Task item
Search the data for the word "Manu" and copy out every line that has it.

Material for the task
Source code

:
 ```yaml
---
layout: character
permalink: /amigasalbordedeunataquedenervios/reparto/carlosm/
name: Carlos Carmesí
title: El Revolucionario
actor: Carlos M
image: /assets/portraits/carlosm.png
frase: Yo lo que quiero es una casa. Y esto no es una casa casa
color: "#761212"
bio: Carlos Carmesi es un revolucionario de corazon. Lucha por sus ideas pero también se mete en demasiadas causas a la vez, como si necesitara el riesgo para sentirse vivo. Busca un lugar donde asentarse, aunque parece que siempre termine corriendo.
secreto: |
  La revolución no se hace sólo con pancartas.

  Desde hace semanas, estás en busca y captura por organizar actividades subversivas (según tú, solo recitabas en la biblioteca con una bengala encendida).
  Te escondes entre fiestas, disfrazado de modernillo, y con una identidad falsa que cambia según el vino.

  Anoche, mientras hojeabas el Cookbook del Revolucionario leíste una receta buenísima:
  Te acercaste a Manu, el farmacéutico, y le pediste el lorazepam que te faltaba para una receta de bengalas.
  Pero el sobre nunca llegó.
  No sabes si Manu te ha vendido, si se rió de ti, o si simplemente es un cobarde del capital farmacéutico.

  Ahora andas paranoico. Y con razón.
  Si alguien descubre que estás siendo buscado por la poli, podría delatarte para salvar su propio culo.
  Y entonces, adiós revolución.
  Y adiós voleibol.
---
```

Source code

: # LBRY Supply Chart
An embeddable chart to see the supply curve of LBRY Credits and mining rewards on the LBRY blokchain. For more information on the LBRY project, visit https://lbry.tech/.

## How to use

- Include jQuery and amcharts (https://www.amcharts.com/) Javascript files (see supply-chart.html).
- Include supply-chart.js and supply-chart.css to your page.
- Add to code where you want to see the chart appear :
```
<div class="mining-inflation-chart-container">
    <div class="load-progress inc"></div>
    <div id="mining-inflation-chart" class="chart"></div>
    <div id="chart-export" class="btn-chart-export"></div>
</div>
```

Answer for this exercise
  Te acercaste a Manu, el farmacéutico, y le pediste el lorazepam que te faltaba para una receta de bengalas.
  No sabes si Manu te ha vendido, si se rió de ti, o si simplemente es un cobarde del capital farmacéutico.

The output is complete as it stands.